STELLA PETREY: I would sing “Rock-a-Bye-Baby” in the tree top and then there was a little Christmas song I would tell the kids, every one of [them] the—before Christmas, I’d say, “hang up the babies’ stockings be sure and not forget this little daring Dessa (??) hasn’t seen Christmas yet.”

SANDY CANADA: Did you read to them?

STELLA PETREY: Yes, I’d read little story books to them.

SANDY CANADA: What age was [were] they when you started reading to them?

STELLA PETREY: When they were about a year old and on up.

SANDY CANADA: When there wasn’t anybody around and you had to go outside or something, how—what did you do with the baby?

STELLA PETREY: I would have to take them with me. If I was just going and then

straight back in, I would leave them in the house.

SANDY CANADA: What would you leave them in a crib or something?

STELLA PETREY: No, I didn't have no [any] cribs, I[‘d] just leave them sitting in [on] the floor.

SANDY CANADA: How did you dress your baby?

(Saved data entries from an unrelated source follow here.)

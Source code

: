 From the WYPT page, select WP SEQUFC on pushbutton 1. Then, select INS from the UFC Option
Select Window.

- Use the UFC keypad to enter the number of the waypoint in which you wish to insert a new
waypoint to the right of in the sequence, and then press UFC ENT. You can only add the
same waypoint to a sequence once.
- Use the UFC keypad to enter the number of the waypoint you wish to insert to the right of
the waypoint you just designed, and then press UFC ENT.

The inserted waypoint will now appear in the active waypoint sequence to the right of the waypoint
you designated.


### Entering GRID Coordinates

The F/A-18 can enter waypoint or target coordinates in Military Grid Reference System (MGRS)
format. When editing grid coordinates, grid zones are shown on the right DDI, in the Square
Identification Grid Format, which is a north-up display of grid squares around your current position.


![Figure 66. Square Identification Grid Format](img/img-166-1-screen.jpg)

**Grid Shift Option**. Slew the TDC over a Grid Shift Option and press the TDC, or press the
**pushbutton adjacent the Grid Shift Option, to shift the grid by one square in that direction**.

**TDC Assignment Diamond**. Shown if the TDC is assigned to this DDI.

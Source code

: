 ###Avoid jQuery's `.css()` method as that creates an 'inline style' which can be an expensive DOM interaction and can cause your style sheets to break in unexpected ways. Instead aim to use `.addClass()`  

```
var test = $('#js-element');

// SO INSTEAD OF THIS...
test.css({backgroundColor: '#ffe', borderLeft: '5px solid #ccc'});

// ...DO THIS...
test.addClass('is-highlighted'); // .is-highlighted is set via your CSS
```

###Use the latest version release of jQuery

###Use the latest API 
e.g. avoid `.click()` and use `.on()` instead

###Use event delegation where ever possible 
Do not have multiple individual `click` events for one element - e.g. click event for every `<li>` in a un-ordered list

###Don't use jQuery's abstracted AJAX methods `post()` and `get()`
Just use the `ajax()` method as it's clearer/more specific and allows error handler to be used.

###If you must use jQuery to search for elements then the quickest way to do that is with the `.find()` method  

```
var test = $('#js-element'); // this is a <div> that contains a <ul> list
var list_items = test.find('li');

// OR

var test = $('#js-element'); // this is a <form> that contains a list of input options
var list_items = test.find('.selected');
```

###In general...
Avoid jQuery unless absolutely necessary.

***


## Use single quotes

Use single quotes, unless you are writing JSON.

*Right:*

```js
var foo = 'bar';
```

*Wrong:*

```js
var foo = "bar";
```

STELLA PETREY: Girls, I dressed them in little dresses and diapers, and I didn’t have these new diapers either, we had cloth diapers, we were lucky to get them.

SANDY CANADA: If you didn’t have cloth diapers, what you have--used?

STELLA PETREY: Whatever I could pick up, I guess.

SANDY CANADA: How did you feel about the way things are today, like all the toys and medicine, the diapers, playpens, and stuff like that?

STELLA PETREY: Well, I guess I’d like[d] to of had it back then when I was a--raising mine and could of [have] got[ten] it.

SANDY CANADA: How did you potty train your kid?

STELLA PETREY: I don’t know, they just learned to go.

SANDY CANADA: Did they sleep with you?

STELLA PETREY: They slept with me till they get [got] big enough to sleep by theirselves [themselves].

SANDY CANADA: Did they take naps during the day?

STELLA PETREY: No.

SANDY CANADA: Did you [use] a sugar tit?

STELLA PETREY: Yes, I couldn't nurse her because I didn't get no [any] milk till she was about three days old, she cried a lot and Mommy corned [came] and fixed her some, she knowed [knew] what it was.

SANDY CANADA: How did you fix it?

STELLA PETREY: I tied up some sugar in a little rag and stick [stuck] it down in a cup of water and let it get wet and I let her suck [on] it.

SANDY CANADA: Who helped you with your babies?

·STELLA PETREY: My mother.

SANDY CANADA: What role did your husband play?

STELLA PETREY: He'd watch them when I had to get out and do things, if he was here.